Required work: If a line in the entries contains the string "auto", include that line in your answer.

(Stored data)

....

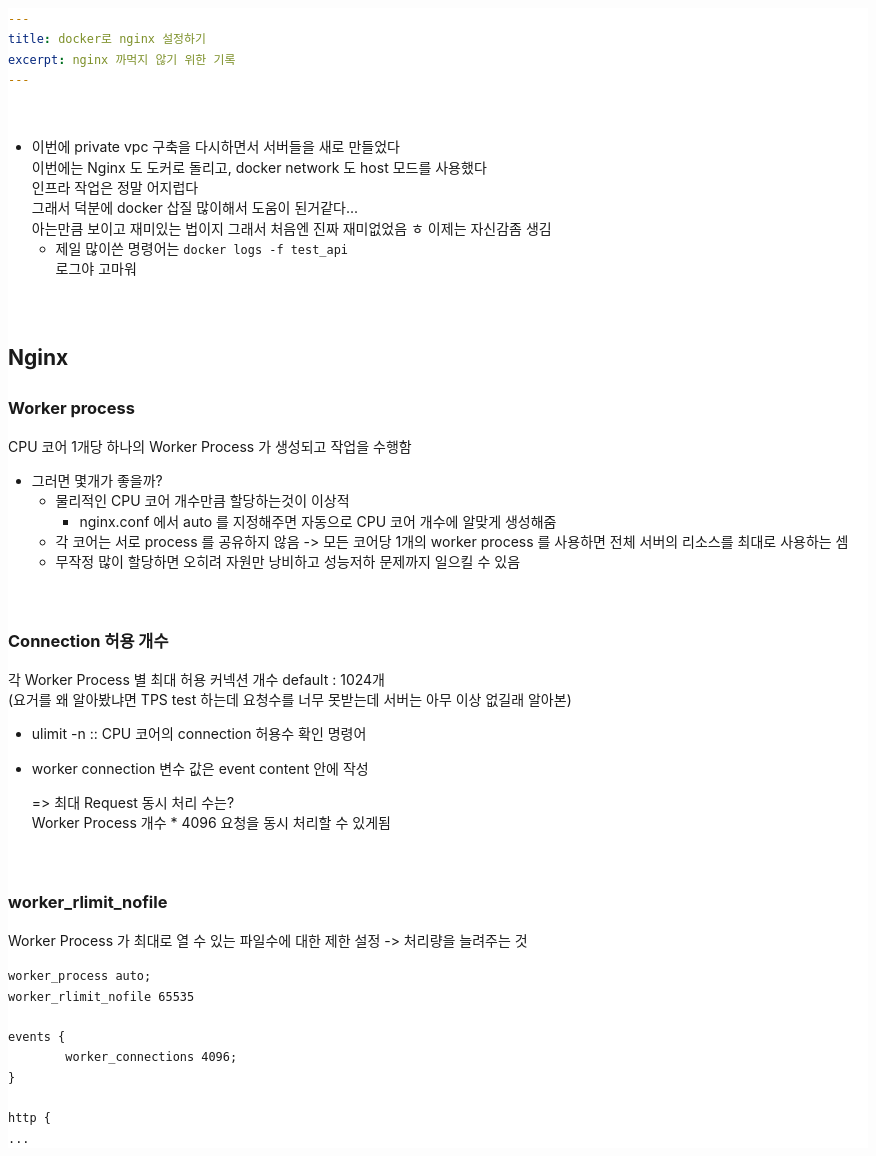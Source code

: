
 ```yaml
---
title: docker로 nginx 설정하기
excerpt: nginx 까먹지 않기 위한 기록
---
```


<br/>

- 이번에 private vpc 구축을 다시하면서 서버들을 새로 만들었다  
  이번에는 Nginx 도 도커로 돌리고, docker network 도 host 모드를 사용했다   
  인프라 작업은 정말 어지럽다  
  그래서 덕분에 docker 삽질 많이해서 도움이 된거같다...  
  아는만큼 보이고 재미있는 법이지 그래서 처음엔 진짜 재미없었음 ㅎ 이제는 자신감좀 생김          
  - 제일 많이쓴 명령어는 `docker logs -f test_api`     
    로그야 고마워  

<br/>

## Nginx

### Worker process
CPU 코어 1개당 하나의 Worker Process 가 생성되고 작업을 수행함   

- 그러면 몇개가 좋을까?
  - 물리적인 CPU 코어 개수만큼 할당하는것이 이상적
    - nginx.conf 에서 auto 를 지정해주면 자동으로 CPU 코어 개수에 알맞게 생성해줌      
  - 각 코어는 서로 process 를 공유하지 않음 -> 모든 코어당 1개의 worker process 를 사용하면 전체 서버의 리소스를 최대로 사용하는 셈
  - 무작정 많이 할당하면 오히려 자원만 낭비하고 성능저하 문제까지 일으킬 수 있음

<br/>

### Connection 허용 개수
각 Worker Process 별 최대 허용 커넥션 개수 default : 1024개     
(요거를 왜 알아봤냐면 TPS test 하는데 요청수를 너무 못받는데 서버는 아무 이상 없길래 알아본)   

- ulimit -n :: CPU 코어의 connection 허용수 확인 명령어
- worker connection 변수 값은 event content 안에 작성

  => 최대 Request 동시 처리 수는?  
  Worker Process 개수 * 4096 요청을 동시 처리할 수 있게됨   

<br/>

### worker_rlimit_nofile   
Worker Process 가 최대로 열 수 있는 파일수에 대한 제한 설정 -> 처리량을 늘려주는 것 

```
worker_process auto;
worker_rlimit_nofile 65535

events {
        worker_connections 4096;
}

http {
...
```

....

Answer for this exercise:
    - nginx.conf 에서 auto 를 지정해주면 자동으로 CPU 코어 개수에 알맞게 생성해줌      
worker_process auto;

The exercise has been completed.